We also began to address our out-of-date zoning laws and the high cost of housing, which is one of the most pressing needs for our state’s poor and middle-class residents. Despite opposition from some local communities, we passed a zoning reform bill that gives cities and towns the incentives they need to build more affordable units.

And we took the first step toward instituting a 4 percent surtax on income over $1 million per year, ensuring that those who are succeeding most in today’s economy will be able to help others, by giving us badly needed funds dedicated to improving public education and the state’s transportation infrastructure.

Narrowing the income gap is not the only place that the platform and the Senate’s agenda overlap.

The national platform calls for expanded LGBT rights; we passed a law to keep Massachusetts on the right side of history in giving transgender people equal protection under the law, so that they know that we, and the law, are on their side.

The platform seeks to “combat climate change” and “build a clean energy economy”; we passed a net-metering bill to boost the solar industry, and we’re working on an energy bill that would set new, aggressive limits for greenhouse gas emissions.

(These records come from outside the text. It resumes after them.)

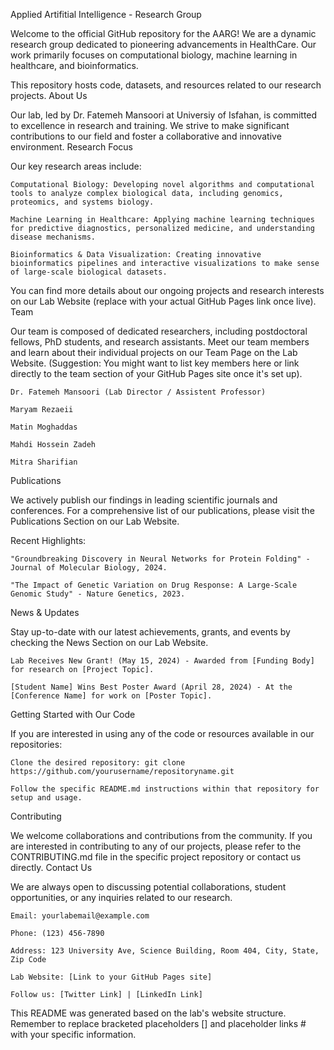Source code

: Applied Artifitial Intelligence - Research Group

Welcome to the official GitHub repository for the AARG! We are a dynamic research group dedicated to pioneering advancements in HealthCare. Our work primarily focuses on computational biology, machine learning in healthcare, and bioinformatics.

This repository hosts code, datasets, and resources related to our research projects.
About Us

Our lab, led by Dr. Fatemeh Mansoori at Universiy of Isfahan, is committed to excellence in research and training. We strive to make significant contributions to our field and foster a collaborative and innovative environment.
Research Focus

Our key research areas include:

    Computational Biology: Developing novel algorithms and computational tools to analyze complex biological data, including genomics, proteomics, and systems biology.

    Machine Learning in Healthcare: Applying machine learning techniques for predictive diagnostics, personalized medicine, and understanding disease mechanisms.

    Bioinformatics & Data Visualization: Creating innovative bioinformatics pipelines and interactive visualizations to make sense of large-scale biological datasets.

You can find more details about our ongoing projects and research interests on our Lab Website (replace with your actual GitHub Pages link once live).
Team

Our team is composed of dedicated researchers, including postdoctoral fellows, PhD students, and research assistants. Meet our team members and learn about their individual projects on our Team Page on the Lab Website.
(Suggestion: You might want to list key members here or link directly to the team section of your GitHub Pages site once it's set up).

    Dr. Fatemeh Mansoori (Lab Director / Assistent Professor)

    Maryam Rezaeii
    
    Matin Moghaddas

    Mahdi Hossein Zadeh

    Mitra Sharifian

Publications

We actively publish our findings in leading scientific journals and conferences. For a comprehensive list of our publications, please visit the Publications Section on our Lab Website.

Recent Highlights:

    "Groundbreaking Discovery in Neural Networks for Protein Folding" - Journal of Molecular Biology, 2024.

    "The Impact of Genetic Variation on Drug Response: A Large-Scale Genomic Study" - Nature Genetics, 2023.

News & Updates

Stay up-to-date with our latest achievements, grants, and events by checking the News Section on our Lab Website.

    Lab Receives New Grant! (May 15, 2024) - Awarded from [Funding Body] for research on [Project Topic].

    [Student Name] Wins Best Poster Award (April 28, 2024) - At the [Conference Name] for work on [Poster Topic].

Getting Started with Our Code

If you are interested in using any of the code or resources available in our repositories:

    Clone the desired repository: git clone https://github.com/yourusername/repositoryname.git

    Follow the specific README.md instructions within that repository for setup and usage.

Contributing

We welcome collaborations and contributions from the community. If you are interested in contributing to any of our projects, please refer to the CONTRIBUTING.md file in the specific project repository or contact us directly.
Contact Us

We are always open to discussing potential collaborations, student opportunities, or any inquiries related to our research.

    Email: yourlabemail@example.com

    Phone: (123) 456-7890

    Address: 123 University Ave, Science Building, Room 404, City, State, Zip Code

    Lab Website: [Link to your GitHub Pages site]

    Follow us: [Twitter Link] | [LinkedIn Link]

This README was generated based on the lab's website structure. Remember to replace bracketed placeholders [] and placeholder links # with your specific information.
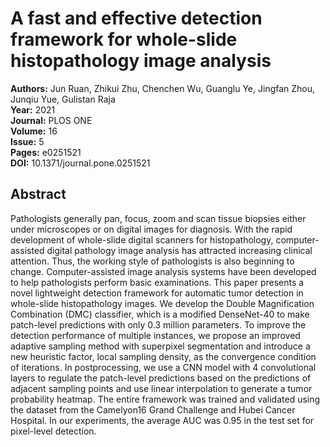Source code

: # A fast and effective detection framework for whole-slide histopathology image analysis

**Authors:** Jun Ruan, Zhikui Zhu, Chenchen Wu, Guanglu Ye, Jingfan Zhou, Junqiu Yue, Gulistan Raja  
**Year:** 2021  
**Journal:** PLOS ONE  
**Volume:** 16  
**Issue:** 5  
**Pages:** e0251521  
**DOI:** 10.1371/journal.pone.0251521  

## Abstract
Pathologists generally pan, focus, zoom and scan tissue biopsies either under microscopes or on digital images for diagnosis. With the rapid development of whole-slide digital scanners for histopathology, computer-assisted digital pathology image analysis has attracted increasing clinical attention. Thus, the working style of pathologists is also beginning to change. Computer-assisted image analysis systems have been developed to help pathologists perform basic examinations. This paper presents a novel lightweight detection framework for automatic tumor detection in whole-slide histopathology images. We develop the Double Magnification Combination (DMC) classifier, which is a modified DenseNet-40 to make patch-level predictions with only 0.3 million parameters. To improve the detection performance of multiple instances, we propose an improved adaptive sampling method with superpixel segmentation and introduce a new heuristic factor, local sampling density, as the convergence condition of iterations. In postprocessing, we use a CNN model with 4 convolutional layers to regulate the patch-level predictions based on the predictions of adjacent sampling points and use linear interpolation to generate a tumor probability heatmap. The entire framework was trained and validated using the dataset from the Camelyon16 Grand Challenge and Hubei Cancer Hospital. In our experiments, the average AUC was 0.95 in the test set for pixel-level detection.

The platform calls for expanded early childhood education; we added $12 million in last year’s budget to get kids off the waiting list and into early childhood services.

And the list does not end there. Suffice to say, there are few areas in which Massachusetts has not already embraced the objectives set out in the platform.

Last week, the Republican convention responded to the country’s challenges by focusing on anger and division. For Donald Trump, who seems to have an intuitive grasp of what is at the root of so much fear and anger — notably the income gap and the sense that the system is rigged — the answer to these problems is to offer broadsides, not solutions; to stoke anger rather than instill hope. As I head to the Democratic National Convention, I hope to hear party members who understand the impact income inequality is having on the fabric of our country, who are ready to offer real solutions, and who are focused on bringing people together rather than driving them apart.

I hope to hear that they’re ready to do the kind of hard work we’ve already been doing here in Massachusetts.

Stan Rosenberg is president of the Massachusetts Senate.